In its simplest definition, an estate plan is an action or series of actions that a New Yorker can take to determine who inherits assets upon their death. Not everyone who has a Will thinks that they have an estate plan, but they do because a Will accomplishes just this purpose. The Will states which beneficiaries will inherit, which assets (such as real property), retirement accounts, intellectual property, tangible personal property, etc., and who will be named as the Executor to be in charge of administering your Estate.

However, a Will is not the only document that does this. Several types of assets may pass outside one’s Estate and automatically vest in the beneficiaries named within. This might include things like a joint bank account, life insurance policy, retirement accounts, or any sort of asset that has a beneficiary designation form that states who inherits it upon the death of the asset holder.

It’s important when one considers their overall estate planning that they look both at their Will and at these other documents which pass outside their Estate (and thus, the Will does not control their disposition) and ensure that everything works well together.

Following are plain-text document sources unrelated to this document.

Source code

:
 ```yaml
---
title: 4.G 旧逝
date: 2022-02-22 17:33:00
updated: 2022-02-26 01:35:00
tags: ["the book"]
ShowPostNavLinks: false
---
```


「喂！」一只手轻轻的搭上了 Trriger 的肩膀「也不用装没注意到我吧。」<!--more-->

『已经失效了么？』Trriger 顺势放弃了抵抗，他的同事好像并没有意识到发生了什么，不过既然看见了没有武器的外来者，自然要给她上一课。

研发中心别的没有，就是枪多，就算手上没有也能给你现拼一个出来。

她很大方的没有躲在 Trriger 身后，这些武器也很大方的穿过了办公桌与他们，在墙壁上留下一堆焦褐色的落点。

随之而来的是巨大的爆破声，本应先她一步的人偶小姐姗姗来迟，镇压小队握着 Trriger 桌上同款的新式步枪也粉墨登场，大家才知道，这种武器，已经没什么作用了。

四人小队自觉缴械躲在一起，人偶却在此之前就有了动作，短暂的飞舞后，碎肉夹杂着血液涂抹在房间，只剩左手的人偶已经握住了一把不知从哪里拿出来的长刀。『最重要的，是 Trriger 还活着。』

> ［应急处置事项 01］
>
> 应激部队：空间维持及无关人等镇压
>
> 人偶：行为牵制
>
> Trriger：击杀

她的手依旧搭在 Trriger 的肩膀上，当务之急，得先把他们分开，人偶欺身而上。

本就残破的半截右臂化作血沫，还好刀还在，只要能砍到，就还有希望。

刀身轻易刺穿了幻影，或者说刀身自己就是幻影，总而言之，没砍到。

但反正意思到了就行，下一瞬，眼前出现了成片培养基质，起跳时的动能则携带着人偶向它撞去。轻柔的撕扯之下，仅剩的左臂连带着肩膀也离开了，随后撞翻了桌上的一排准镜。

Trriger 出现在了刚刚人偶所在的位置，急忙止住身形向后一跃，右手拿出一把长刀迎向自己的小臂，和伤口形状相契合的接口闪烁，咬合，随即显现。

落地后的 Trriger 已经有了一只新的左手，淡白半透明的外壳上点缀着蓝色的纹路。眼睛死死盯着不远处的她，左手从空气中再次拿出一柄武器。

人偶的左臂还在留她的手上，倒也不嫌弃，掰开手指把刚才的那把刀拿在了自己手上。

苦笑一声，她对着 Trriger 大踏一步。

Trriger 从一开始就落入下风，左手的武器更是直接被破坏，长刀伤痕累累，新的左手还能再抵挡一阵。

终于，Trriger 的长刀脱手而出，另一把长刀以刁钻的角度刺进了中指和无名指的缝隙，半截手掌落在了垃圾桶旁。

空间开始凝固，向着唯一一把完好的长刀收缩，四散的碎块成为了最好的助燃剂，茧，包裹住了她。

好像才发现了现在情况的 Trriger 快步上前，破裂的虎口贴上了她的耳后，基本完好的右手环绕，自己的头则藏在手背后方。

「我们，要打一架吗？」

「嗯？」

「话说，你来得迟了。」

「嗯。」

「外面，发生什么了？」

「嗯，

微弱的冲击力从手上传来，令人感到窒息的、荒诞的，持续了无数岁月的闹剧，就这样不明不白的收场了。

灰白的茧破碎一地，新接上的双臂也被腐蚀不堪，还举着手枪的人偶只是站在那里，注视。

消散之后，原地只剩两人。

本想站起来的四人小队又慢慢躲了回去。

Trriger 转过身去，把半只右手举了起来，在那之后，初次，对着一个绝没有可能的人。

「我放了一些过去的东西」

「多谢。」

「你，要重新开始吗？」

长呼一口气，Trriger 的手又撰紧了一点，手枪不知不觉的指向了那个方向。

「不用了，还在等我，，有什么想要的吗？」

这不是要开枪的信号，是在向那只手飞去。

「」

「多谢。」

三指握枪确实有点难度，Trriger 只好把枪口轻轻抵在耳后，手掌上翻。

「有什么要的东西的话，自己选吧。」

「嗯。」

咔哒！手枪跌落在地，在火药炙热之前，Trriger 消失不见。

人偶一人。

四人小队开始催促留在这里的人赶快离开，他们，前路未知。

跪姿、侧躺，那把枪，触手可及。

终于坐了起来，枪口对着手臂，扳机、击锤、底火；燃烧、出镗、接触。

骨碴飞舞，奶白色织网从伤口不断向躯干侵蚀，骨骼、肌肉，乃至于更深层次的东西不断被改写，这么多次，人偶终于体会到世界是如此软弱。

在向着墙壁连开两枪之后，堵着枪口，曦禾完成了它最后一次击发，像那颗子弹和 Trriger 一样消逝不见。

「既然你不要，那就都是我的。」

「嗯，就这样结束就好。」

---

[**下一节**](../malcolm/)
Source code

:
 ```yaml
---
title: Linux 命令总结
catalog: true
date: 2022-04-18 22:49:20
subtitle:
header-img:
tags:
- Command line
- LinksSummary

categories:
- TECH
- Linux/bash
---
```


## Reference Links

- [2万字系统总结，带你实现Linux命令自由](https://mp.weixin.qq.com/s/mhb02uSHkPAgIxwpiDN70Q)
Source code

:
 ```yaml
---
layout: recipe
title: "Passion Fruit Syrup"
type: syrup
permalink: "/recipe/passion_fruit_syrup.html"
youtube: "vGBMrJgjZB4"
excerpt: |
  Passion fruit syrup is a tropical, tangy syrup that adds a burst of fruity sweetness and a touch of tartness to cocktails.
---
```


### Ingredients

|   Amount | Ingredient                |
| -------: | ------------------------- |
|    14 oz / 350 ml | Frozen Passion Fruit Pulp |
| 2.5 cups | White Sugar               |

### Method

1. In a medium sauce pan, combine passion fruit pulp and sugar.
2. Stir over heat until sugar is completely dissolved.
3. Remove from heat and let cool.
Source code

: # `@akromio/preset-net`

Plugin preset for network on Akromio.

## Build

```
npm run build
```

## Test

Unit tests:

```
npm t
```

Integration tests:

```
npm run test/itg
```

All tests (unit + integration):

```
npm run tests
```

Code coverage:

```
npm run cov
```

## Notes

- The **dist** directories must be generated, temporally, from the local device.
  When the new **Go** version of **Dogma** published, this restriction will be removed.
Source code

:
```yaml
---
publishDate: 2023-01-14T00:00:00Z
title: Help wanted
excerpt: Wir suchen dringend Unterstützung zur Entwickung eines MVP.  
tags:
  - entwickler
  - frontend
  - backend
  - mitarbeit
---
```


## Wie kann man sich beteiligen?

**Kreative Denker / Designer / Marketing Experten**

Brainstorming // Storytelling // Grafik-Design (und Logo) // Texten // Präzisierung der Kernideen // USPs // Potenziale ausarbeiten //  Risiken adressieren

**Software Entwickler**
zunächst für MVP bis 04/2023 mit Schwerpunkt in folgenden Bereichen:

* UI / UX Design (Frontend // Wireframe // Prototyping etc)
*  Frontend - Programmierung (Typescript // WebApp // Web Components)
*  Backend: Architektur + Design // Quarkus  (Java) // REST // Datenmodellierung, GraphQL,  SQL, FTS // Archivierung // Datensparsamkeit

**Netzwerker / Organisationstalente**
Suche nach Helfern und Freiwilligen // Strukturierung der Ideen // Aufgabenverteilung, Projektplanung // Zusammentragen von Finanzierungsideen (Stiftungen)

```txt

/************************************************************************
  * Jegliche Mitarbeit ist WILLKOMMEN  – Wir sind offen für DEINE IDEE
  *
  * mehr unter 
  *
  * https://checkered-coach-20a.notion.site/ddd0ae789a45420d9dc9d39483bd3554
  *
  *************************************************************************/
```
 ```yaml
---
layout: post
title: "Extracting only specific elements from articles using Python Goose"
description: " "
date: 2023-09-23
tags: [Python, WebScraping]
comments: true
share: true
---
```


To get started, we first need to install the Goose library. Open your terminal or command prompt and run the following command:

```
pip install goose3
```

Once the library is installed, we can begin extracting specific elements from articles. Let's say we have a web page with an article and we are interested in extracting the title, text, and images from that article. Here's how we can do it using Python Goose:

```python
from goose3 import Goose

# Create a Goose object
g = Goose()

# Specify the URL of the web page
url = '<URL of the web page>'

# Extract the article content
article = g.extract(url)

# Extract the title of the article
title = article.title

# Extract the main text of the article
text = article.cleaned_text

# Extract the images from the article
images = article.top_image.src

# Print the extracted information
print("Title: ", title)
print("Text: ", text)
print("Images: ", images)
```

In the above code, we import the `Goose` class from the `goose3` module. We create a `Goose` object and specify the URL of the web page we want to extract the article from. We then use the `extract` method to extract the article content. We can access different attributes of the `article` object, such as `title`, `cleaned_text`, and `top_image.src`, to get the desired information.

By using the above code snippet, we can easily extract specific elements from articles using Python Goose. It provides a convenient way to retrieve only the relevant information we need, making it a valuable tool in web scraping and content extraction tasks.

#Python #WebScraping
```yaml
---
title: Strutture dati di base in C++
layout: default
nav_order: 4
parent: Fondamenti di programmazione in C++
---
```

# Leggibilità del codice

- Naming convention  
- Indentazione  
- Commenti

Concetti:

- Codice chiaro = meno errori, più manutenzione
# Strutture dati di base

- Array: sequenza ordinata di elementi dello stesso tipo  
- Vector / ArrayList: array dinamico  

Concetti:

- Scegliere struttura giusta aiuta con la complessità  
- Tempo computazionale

Finally, a good estate plan will envision, or will include, a battery of documents that appoint someone to assist you in making decisions during your lifetime. For example, if one is concerned with ensuring that a trusted family member or loved one can manage their finances in the event of diminished capacity or incapacity, a Power of Attorney may be a helpful document. Similarly, a Health Care Proxy is a very powerful document, whereby one can name an agent to make medical decisions on their behalf. A Living Will gives that agent instruction concerning artificial or heroic measures to keep one alive if they are comatose.

Finally, it may also be beneficial for someone to sign a funeral directive that states their wishes concerning burial or cremation (if the person hasn’t already made other arrangements, such as cadaver donation), or prepays their funeral

So, as highfalutin’ as having an “estate plan” may sound, it’s something that most everyday New Yorkers have or should have. Of course, there are some people who are fine with the statutory defaults concerning who inherits their assets or makes decisions for them. But for those who are not, signing these documents will ensure that everything goes smoothly, not only during your lifetime but even after it.